§ EXERCISE GOAL
Please return the lines below verbatim, beginning at the one that has "under much weaker" and stopping after the one that has "mean signal when", and add no other lines.

══ RECORDED DATA

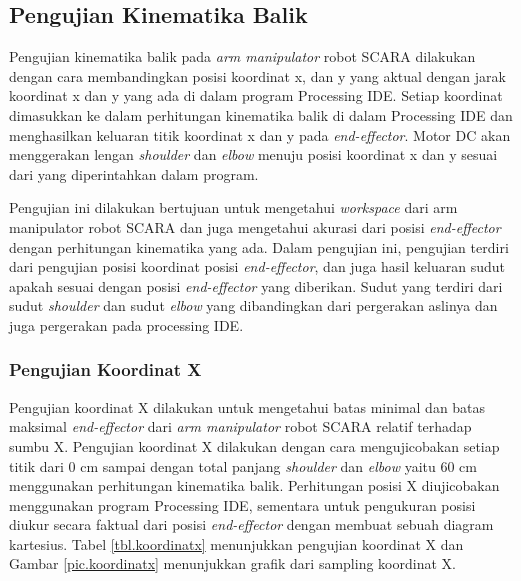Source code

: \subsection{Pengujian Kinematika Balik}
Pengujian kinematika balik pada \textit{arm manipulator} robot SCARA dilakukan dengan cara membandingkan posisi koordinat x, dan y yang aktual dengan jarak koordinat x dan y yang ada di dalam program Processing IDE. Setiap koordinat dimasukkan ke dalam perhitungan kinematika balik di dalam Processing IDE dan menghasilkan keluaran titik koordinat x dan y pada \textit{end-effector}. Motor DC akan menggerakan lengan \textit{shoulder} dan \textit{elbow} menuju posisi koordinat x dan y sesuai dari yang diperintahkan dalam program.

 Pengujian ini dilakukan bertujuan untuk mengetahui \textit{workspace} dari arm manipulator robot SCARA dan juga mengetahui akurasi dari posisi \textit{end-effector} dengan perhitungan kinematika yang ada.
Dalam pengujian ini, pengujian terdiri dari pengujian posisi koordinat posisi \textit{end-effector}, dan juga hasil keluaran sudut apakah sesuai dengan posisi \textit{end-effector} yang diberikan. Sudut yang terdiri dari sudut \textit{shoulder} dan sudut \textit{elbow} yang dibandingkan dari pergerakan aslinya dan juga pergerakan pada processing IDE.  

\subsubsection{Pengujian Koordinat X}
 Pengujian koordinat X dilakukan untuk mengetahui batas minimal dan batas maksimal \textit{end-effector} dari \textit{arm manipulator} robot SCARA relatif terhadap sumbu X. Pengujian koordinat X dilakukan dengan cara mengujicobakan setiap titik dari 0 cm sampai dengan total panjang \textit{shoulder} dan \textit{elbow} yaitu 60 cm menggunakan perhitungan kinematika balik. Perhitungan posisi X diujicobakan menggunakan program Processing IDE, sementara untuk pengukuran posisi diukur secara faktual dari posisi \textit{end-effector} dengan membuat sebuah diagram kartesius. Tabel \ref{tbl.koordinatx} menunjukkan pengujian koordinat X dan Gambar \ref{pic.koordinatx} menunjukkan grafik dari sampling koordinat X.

════
══ RECORDED DATA

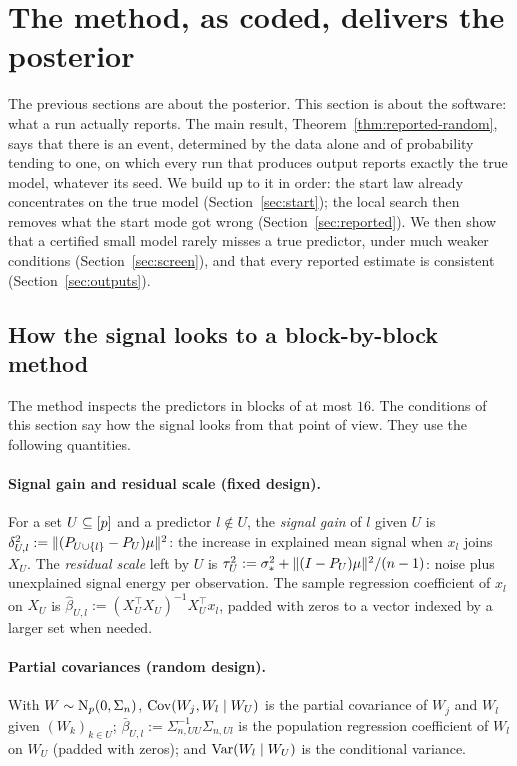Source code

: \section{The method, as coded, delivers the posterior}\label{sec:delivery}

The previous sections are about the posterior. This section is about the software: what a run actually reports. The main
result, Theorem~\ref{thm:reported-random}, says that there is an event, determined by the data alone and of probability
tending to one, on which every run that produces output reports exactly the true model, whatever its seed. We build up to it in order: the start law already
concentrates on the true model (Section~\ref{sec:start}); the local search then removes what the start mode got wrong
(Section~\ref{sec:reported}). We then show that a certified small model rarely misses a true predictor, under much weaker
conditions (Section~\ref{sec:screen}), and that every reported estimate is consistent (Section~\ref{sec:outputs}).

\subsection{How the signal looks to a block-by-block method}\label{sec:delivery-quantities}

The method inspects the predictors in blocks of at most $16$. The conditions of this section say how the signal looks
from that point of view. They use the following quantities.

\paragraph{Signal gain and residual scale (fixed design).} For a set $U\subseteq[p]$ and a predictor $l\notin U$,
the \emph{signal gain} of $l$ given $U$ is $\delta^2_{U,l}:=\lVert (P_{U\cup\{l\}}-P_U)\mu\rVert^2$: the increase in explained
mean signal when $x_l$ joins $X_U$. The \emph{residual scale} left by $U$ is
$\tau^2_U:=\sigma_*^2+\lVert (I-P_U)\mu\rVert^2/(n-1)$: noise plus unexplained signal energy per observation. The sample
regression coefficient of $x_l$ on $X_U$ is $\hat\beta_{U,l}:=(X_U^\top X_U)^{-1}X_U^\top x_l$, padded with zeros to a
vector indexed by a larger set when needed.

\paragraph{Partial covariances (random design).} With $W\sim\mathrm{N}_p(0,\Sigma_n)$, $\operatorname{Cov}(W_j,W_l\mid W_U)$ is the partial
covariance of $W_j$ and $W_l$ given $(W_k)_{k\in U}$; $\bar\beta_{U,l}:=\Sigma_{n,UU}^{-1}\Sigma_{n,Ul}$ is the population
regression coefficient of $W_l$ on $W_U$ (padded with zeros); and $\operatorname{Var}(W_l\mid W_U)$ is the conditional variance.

════

§ ANSWER
(Section~\ref{sec:reported}). We then show that a certified small model rarely misses a true predictor, under much weaker
conditions (Section~\ref{sec:screen}), and that every reported estimate is consistent (Section~\ref{sec:outputs}).

\subsection{How the signal looks to a block-by-block method}\label{sec:delivery-quantities}

The method inspects the predictors in blocks of at most $16$. The conditions of this section say how the signal looks
from that point of view. They use the following quantities.

\paragraph{Signal gain and residual scale (fixed design).} For a set $U\subseteq[p]$ and a predictor $l\notin U$,
the \emph{signal gain} of $l$ given $U$ is $\delta^2_{U,l}:=\lVert (P_{U\cup\{l\}}-P_U)\mu\rVert^2$: the increase in explained
mean signal when $x_l$ joins $X_U$. The \emph{residual scale} left by $U$ is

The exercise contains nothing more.